Okay, this metaphor has been stretched to its breaking point.
Speaking literally, shepherds might be perfectly nice people, but they eat sheep. More than wolves do.
Sure, shepherds might seem to protect a sheep from a wolf, but a large wolf might seem to protect a sheep from a smaller, weaker wolf. The shepherd's just the biggest, most cunning wolf.
I think that's alternately funny and sad... It's funny because Christians like to accuse atheists of being wolves, and say that their shepherd will protect them from us nasty, nasty wolves, but really a sheep has far more to fear from its shepherd than it does a wolf.

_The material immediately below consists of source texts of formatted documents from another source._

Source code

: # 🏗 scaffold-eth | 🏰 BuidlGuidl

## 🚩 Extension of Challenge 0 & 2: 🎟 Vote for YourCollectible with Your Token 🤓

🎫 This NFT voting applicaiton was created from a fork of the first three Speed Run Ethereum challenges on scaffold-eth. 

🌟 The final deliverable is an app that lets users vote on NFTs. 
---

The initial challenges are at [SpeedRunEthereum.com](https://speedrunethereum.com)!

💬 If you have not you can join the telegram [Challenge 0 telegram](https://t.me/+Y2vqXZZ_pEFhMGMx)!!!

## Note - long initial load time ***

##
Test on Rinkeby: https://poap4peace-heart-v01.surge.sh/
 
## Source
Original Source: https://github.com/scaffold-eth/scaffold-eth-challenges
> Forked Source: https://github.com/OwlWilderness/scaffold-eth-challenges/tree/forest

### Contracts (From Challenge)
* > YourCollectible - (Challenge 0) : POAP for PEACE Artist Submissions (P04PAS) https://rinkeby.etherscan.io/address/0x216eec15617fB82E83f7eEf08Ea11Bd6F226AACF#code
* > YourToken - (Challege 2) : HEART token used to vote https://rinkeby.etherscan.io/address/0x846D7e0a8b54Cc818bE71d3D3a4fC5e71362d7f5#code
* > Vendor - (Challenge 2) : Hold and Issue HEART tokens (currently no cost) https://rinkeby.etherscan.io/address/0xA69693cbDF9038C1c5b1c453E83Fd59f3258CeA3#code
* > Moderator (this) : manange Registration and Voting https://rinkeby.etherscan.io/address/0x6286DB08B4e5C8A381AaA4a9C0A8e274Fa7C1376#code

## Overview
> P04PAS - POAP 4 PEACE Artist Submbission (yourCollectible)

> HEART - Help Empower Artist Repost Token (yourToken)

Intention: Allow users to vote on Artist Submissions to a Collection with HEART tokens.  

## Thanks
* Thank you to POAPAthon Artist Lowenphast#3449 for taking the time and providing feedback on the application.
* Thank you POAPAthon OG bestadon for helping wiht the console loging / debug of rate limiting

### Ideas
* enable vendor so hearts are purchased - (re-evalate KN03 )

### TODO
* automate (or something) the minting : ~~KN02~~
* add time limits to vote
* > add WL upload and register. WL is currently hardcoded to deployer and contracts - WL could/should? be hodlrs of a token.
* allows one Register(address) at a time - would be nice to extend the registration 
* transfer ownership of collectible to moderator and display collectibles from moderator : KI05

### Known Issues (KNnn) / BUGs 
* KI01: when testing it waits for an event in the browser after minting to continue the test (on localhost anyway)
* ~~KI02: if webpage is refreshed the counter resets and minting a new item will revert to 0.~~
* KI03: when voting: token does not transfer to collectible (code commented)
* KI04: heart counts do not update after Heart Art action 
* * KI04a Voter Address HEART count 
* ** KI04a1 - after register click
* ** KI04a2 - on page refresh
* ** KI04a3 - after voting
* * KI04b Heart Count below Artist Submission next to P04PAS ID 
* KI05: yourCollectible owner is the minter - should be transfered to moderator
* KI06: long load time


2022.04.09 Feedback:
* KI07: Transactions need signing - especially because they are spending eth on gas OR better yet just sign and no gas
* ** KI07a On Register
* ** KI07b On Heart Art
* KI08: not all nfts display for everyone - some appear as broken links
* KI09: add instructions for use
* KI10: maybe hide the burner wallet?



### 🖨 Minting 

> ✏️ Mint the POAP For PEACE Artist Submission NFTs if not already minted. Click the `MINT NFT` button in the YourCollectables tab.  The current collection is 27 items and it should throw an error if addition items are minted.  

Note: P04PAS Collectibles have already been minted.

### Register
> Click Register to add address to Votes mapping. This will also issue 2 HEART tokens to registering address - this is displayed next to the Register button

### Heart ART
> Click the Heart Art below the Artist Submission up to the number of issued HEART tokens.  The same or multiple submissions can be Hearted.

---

To say, "I am a sheep, you are a wolf, my shepherd will protect me from you..." the sheep in the analogy subjects itself to a terrific threat to protect itself from a minor one. Out of fear of a small wolf it submits itself to a great one.
Sheep are destroyed in great numbers by their stupid reliance on a protector who does not have their best interest at heart. That someone would disagree with me, then immediately compare themselves to that dumb creature... I can't help but laugh.
It's sad because the truth is no one ever wrote a list of threats for disobedience, impossible rewards for obedience, and rules for avoiding everyone who isn't part of "the collective" because they've had anything but their own selfish interests at heart. It's the sort of thing said by the kinds of people who, at the very least, want to keep the option to spend human lives like currency open. They need their followers as dumb as sheep for it to work, though.
That's why it's so important to keep them separated from dissenting ideas, to teach them to value obedience over their own wisdom.
A sheep is a stupid creature that dooms itself, and for someone to haughtily compare themselves to it makes me laugh a little. But a sheep is also a tragic creature, and when the analogy holds true it's sad.